Era il 14 luglio 1916 quando quando Hugo Ball, scrittore, poeta e regista teatrale tedesco, lesse il manifesto del movimento Dada nel Cabaret Voltaire (di cui era cofondatore) a Zurigo:
“Dada è un nuovo orientamento artistico. Ciò risulta dal fatto che nessuno finora ne sapeva qualcosa e domani tutta Zurigo ne parlerà. Dada viene dal dizionario. E’ terribilmente semplice. In francese significa hobby, in tedesco: Ciao, andate per favore in quel paese, arrivederci a presto! In rumeno: ‘Si in effetti, ha ragione, così è. Si, davvero. Facciamolo.’ E così via.
Una parola internazionale. Solo una parola e la parola come movimento. E’ semplicemente terribile. Quando ne facciamo un orientamento artistico, ciò deve significare che vogliamo eliminare le complicazioni. Dada psicologia, Dada letteratura, Dada borghesia e voi, egregi poeti che sempre avete fatto poesia con le parole ma che non avete mai poetizzato la parola stessa. Dada guerra mondiale e nessuna fine, Dada rivoluzione e nessun inizio. Dada voi amici e pure poeti, egregi evangelisti. […]
Come si ottiene l’eterna beatitudine? Dicendo Dada. Come si diventa famosi? Dicendo Dada. Con gesto nobile e fine educazione. Fino alla follia, fino all’incoscienza. Come possiamo spogliarci di tutto quello che sa di viscido, giornalistico, carino e gentile, moralizzato, animalizzato, manierato? Dicendo Dada. Dada è l’anima del mondo , Dada è il clou, Dada, è il miglior sapone di latte di giglio nel mondo. …
Leggo i versi che non intendono altro che: rinunciare al linguaggio. … Non voglio parole che altri hanno inventato. Tutte le parole le hanno inventate altri. Voglio il mio proprio nonsense, con vocali e consonanti che vi corrispondono. … Così si può ben vedere come nasce la lingua articolata. Lascio cadere semplicemente i suoni. Emergono delle parole, spalle di parole, gambe, braccia, mani di parole. Ai.. oi, u. … Un verso è l’occasione di farcela possibilmente senza parole e senza lingua.
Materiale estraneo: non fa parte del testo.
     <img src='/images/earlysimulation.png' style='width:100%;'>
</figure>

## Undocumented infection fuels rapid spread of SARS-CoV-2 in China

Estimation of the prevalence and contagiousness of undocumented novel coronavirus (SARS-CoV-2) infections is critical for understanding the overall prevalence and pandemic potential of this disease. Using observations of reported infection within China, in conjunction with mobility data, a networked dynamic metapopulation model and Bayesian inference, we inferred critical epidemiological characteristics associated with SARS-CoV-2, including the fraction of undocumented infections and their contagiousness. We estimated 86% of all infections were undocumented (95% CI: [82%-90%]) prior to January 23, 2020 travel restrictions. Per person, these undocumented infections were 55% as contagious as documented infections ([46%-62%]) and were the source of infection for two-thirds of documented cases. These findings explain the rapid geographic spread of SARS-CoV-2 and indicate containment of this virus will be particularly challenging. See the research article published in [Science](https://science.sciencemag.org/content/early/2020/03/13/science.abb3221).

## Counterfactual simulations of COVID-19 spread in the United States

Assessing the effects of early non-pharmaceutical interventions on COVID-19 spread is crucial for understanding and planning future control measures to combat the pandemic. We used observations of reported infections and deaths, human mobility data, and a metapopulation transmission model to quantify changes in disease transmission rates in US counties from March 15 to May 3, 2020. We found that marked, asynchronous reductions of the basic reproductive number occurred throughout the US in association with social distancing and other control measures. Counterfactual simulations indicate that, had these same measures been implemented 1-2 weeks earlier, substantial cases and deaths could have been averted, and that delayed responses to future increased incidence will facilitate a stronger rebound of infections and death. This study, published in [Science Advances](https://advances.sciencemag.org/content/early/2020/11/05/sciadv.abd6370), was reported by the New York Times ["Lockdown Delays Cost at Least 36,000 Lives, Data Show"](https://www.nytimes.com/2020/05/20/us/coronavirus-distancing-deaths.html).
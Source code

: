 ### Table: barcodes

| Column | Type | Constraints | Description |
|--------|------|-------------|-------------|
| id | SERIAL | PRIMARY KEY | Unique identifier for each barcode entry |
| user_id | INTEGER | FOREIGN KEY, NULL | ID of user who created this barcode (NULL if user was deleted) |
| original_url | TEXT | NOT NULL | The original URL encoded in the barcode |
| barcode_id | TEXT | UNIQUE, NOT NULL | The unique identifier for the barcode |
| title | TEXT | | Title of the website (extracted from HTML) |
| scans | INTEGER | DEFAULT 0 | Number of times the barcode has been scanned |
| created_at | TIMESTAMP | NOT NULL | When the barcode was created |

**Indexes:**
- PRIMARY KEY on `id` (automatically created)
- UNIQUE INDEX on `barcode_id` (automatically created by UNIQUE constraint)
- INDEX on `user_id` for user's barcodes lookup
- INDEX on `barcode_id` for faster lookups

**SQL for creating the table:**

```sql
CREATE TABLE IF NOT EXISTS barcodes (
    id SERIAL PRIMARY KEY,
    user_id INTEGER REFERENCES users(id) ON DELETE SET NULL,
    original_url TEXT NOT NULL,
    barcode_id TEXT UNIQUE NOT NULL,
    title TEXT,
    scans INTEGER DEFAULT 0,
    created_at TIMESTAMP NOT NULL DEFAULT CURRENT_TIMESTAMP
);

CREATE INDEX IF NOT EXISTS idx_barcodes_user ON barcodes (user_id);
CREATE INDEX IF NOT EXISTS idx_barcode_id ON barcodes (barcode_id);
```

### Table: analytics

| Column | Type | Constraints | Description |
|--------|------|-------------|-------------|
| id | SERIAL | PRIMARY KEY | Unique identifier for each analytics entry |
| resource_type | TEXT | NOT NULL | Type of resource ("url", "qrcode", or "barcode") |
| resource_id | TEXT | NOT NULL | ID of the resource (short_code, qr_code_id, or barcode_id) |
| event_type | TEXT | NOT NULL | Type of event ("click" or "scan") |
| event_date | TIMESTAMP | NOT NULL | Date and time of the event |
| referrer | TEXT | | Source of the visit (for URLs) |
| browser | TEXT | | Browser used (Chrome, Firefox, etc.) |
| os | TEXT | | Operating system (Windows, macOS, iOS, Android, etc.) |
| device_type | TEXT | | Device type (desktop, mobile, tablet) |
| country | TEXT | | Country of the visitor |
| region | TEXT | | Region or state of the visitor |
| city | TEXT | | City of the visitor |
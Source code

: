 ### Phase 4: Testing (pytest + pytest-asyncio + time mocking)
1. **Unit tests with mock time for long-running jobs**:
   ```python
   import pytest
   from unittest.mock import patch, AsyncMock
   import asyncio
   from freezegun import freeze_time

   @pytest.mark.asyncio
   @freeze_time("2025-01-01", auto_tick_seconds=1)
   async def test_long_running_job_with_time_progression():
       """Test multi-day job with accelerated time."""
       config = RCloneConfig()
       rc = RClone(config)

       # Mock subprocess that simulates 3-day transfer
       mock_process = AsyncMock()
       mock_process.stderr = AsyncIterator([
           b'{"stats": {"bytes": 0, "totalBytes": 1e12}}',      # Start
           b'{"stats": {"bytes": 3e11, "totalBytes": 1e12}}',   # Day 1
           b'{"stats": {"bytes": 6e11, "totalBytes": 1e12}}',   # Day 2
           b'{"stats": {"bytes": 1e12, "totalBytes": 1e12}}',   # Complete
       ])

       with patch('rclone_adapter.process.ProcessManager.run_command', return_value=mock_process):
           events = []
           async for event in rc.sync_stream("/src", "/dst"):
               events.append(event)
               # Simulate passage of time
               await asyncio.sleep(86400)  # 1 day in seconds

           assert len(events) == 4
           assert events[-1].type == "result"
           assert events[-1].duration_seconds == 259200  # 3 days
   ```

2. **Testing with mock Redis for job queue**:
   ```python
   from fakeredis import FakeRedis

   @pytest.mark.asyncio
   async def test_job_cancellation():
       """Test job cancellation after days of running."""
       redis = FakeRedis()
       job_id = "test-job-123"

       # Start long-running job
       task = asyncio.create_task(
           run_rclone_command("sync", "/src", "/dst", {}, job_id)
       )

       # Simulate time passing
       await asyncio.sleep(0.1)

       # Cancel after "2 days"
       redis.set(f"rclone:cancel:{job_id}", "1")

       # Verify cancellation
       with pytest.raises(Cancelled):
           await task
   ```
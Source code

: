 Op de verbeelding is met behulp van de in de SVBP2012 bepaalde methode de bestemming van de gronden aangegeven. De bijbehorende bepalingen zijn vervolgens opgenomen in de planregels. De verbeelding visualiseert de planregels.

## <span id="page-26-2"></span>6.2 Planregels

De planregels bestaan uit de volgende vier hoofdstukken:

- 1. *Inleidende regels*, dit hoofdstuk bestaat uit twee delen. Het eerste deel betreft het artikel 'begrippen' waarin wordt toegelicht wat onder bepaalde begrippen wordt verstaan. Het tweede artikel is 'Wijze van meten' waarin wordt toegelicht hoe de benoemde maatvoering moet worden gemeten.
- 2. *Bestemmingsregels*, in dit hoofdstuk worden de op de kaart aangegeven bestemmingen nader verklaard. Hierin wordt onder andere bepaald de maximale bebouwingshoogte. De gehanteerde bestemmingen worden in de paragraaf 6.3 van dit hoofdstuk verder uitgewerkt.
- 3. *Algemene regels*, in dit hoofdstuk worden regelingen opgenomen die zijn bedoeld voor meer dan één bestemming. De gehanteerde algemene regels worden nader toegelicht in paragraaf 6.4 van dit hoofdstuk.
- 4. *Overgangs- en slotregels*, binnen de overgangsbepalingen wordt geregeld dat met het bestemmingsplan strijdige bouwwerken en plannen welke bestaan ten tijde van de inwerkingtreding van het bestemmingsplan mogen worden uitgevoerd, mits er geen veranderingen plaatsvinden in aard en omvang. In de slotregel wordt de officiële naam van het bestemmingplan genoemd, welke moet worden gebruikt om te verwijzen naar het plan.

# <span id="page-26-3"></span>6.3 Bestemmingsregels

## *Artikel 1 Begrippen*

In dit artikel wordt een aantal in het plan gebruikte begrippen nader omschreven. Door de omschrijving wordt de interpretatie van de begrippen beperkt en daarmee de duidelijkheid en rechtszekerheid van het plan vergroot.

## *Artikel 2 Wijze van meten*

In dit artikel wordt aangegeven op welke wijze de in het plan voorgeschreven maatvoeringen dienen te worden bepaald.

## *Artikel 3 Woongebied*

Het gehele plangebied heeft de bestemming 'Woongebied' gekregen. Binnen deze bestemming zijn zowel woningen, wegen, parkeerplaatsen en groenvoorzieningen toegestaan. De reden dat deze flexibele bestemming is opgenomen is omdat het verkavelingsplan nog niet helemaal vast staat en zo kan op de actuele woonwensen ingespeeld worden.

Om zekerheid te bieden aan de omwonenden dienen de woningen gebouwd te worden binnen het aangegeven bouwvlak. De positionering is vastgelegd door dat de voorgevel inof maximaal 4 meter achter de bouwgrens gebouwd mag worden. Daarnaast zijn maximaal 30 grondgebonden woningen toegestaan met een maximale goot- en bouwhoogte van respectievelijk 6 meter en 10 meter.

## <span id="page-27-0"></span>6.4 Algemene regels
Questa lingua maledetta alla quale è attaccata la sporcizia come le mani di immobiliari che hanno toccato le monete. Voglio avere la parola laddove essa finisce e dove inizia.
Ogni cosa ha la sua parola. La parola stessa è diventata cosa. Perché l’albero non si può chiamare pluplusch, e plupubasch quando è piovuto? E perché deve comunque significare qualcosa? Dobbiamo metterci dappertutto la nostra bocca? La parola, la parola… Signori miei, è un affare pubblico di primo rango.”